What you have to do >>
From the material below, pull each line containing the string "item".

Source material >>
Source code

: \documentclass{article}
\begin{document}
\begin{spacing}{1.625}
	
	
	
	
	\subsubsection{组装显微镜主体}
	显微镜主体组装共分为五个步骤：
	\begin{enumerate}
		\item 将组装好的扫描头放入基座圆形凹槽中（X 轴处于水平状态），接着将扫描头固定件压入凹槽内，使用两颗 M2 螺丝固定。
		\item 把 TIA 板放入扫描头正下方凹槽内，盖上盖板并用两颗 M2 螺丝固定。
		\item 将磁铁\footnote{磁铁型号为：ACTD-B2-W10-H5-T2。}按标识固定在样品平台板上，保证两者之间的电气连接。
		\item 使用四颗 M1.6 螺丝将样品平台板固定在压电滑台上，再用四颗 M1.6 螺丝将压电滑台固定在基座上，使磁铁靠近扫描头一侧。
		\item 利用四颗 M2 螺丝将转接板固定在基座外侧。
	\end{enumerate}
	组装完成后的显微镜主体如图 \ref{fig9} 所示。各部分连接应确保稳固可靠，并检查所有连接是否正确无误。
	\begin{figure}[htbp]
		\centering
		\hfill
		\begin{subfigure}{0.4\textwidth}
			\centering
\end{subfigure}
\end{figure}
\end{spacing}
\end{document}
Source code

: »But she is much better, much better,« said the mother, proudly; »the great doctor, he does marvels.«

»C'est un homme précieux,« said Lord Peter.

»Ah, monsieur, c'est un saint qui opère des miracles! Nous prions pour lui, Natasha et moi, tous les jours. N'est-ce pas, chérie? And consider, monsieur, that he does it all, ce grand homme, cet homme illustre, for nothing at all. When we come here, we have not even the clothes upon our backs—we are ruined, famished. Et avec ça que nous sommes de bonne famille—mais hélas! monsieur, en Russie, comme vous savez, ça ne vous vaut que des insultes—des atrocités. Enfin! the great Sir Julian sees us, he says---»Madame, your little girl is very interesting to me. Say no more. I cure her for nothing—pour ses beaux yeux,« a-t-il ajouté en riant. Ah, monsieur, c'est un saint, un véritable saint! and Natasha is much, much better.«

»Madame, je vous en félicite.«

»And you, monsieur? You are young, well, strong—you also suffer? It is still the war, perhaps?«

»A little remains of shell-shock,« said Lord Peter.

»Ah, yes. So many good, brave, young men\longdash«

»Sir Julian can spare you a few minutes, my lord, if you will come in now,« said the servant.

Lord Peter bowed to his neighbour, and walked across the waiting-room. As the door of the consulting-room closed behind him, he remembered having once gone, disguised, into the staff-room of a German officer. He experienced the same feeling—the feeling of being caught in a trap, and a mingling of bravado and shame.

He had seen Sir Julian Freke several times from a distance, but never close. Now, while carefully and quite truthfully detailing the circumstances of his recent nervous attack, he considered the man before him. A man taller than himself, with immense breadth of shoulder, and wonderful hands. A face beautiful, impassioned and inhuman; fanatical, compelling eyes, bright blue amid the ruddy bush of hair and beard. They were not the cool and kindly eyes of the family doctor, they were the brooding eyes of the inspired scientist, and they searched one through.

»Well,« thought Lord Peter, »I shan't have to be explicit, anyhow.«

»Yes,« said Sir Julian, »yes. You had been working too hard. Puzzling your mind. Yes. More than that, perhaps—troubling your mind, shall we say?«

Solution to this task >>
		\item 将组装好的扫描头放入基座圆形凹槽中（X 轴处于水平状态），接着将扫描头固定件压入凹槽内，使用两颗 M2 螺丝固定。
		\item 把 TIA 板放入扫描头正下方凹槽内，盖上盖板并用两颗 M2 螺丝固定。
		\item 将磁铁\footnote{磁铁型号为：ACTD-B2-W10-H5-T2。}按标识固定在样品平台板上，保证两者之间的电气连接。
		\item 使用四颗 M1.6 螺丝将样品平台板固定在压电滑台上，再用四颗 M1.6 螺丝将压电滑台固定在基座上，使磁铁靠近扫描头一侧。
		\item 利用四颗 M2 螺丝将转接板固定在基座外侧。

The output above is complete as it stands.